- [Goal of the exercise] Without the pictures, write out all the lines below exactly as they appear.
Dataset extract START
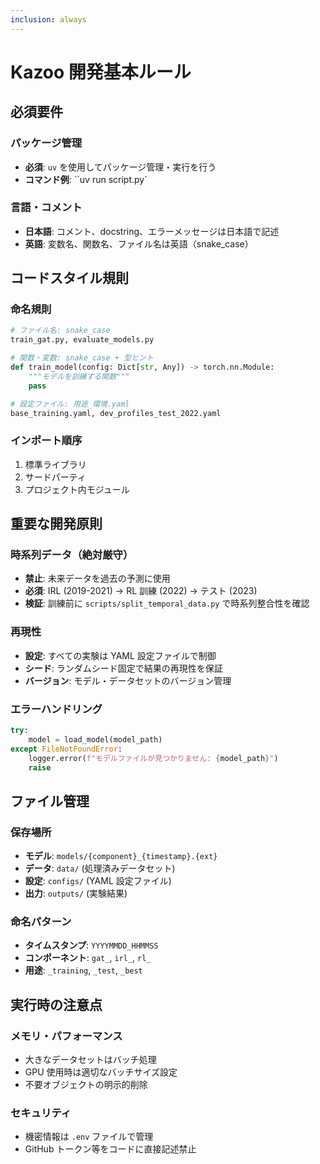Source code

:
 ```yaml
---
inclusion: always
---
```


# Kazoo 開発基本ルール

## 必須要件

### パッケージ管理

- **必須**: `uv` を使用してパッケージ管理・実行を行う
- **コマンド例**: ``uv run script.py`

### 言語・コメント

- **日本語**: コメント、docstring、エラーメッセージは日本語で記述
- **英語**: 変数名、関数名、ファイル名は英語（snake_case）

## コードスタイル規則

### 命名規則

```python
# ファイル名: snake_case
train_gat.py, evaluate_models.py

# 関数・変数: snake_case + 型ヒント
def train_model(config: Dict[str, Any]) -> torch.nn.Module:
    """モデルを訓練する関数"""
    pass

# 設定ファイル: 用途_環境.yaml
base_training.yaml, dev_profiles_test_2022.yaml
```

### インポート順序

1. 標準ライブラリ
2. サードパーティ
3. プロジェクト内モジュール

## 重要な開発原則

### 時系列データ（絶対厳守）

- **禁止**: 未来データを過去の予測に使用
- **必須**: IRL (2019-2021) → RL 訓練 (2022) → テスト (2023)
- **検証**: 訓練前に `scripts/split_temporal_data.py` で時系列整合性を確認

### 再現性

- **設定**: すべての実験は YAML 設定ファイルで制御
- **シード**: ランダムシード固定で結果の再現性を保証
- **バージョン**: モデル・データセットのバージョン管理

### エラーハンドリング

```python
try:
    model = load_model(model_path)
except FileNotFoundError:
    logger.error(f"モデルファイルが見つかりません: {model_path}")
    raise
```

## ファイル管理

### 保存場所

- **モデル**: `models/{component}_{timestamp}.{ext}`
- **データ**: `data/` (処理済みデータセット)
- **設定**: `configs/` (YAML 設定ファイル)
- **出力**: `outputs/` (実験結果)

### 命名パターン

- **タイムスタンプ**: `YYYYMMDD_HHMMSS`
- **コンポーネント**: `gat_`, `irl_`, `rl_`
- **用途**: `_training`, `_test`, `_best`

## 実行時の注意点

### メモリ・パフォーマンス

- 大きなデータセットはバッチ処理
- GPU 使用時は適切なバッチサイズ設定
- 不要オブジェクトの明示的削除

### セキュリティ

- 機密情報は `.env` ファイルで管理
- GitHub トークン等をコードに直接記述禁止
Dataset extract END
- [Solution to the exercise]
Source code

:
 ```yaml
---
inclusion: always
---
```


# Kazoo 開発基本ルール

## 必須要件

### パッケージ管理

- **必須**: `uv` を使用してパッケージ管理・実行を行う
- **コマンド例**: ``uv run script.py`

### 言語・コメント

- **日本語**: コメント、docstring、エラーメッセージは日本語で記述
- **英語**: 変数名、関数名、ファイル名は英語（snake_case）

## コードスタイル規則

### 命名規則

```python
# ファイル名: snake_case
train_gat.py, evaluate_models.py

# 関数・変数: snake_case + 型ヒント
def train_model(config: Dict[str, Any]) -> torch.nn.Module:
    """モデルを訓練する関数"""
    pass

# 設定ファイル: 用途_環境.yaml
base_training.yaml, dev_profiles_test_2022.yaml
```

### インポート順序

1. 標準ライブラリ
2. サードパーティ
3. プロジェクト内モジュール

## 重要な開発原則

### 時系列データ（絶対厳守）

- **禁止**: 未来データを過去の予測に使用
- **必須**: IRL (2019-2021) → RL 訓練 (2022) → テスト (2023)
- **検証**: 訓練前に `scripts/split_temporal_data.py` で時系列整合性を確認

### 再現性

- **設定**: すべての実験は YAML 設定ファイルで制御
- **シード**: ランダムシード固定で結果の再現性を保証
- **バージョン**: モデル・データセットのバージョン管理

### エラーハンドリング

```python
try:
    model = load_model(model_path)
except FileNotFoundError:
    logger.error(f"モデルファイルが見つかりません: {model_path}")
    raise
```

## ファイル管理

### 保存場所

- **モデル**: `models/{component}_{timestamp}.{ext}`
- **データ**: `data/` (処理済みデータセット)
- **設定**: `configs/` (YAML 設定ファイル)
- **出力**: `outputs/` (実験結果)

### 命名パターン

- **タイムスタンプ**: `YYYYMMDD_HHMMSS`
- **コンポーネント**: `gat_`, `irl_`, `rl_`
- **用途**: `_training`, `_test`, `_best`

## 実行時の注意点

### メモリ・パフォーマンス

- 大きなデータセットはバッチ処理
- GPU 使用時は適切なバッチサイズ設定
- 不要オブジェクトの明示的削除

### セキュリティ

- 機密情報は `.env` ファイルで管理
- GitHub トークン等をコードに直接記述禁止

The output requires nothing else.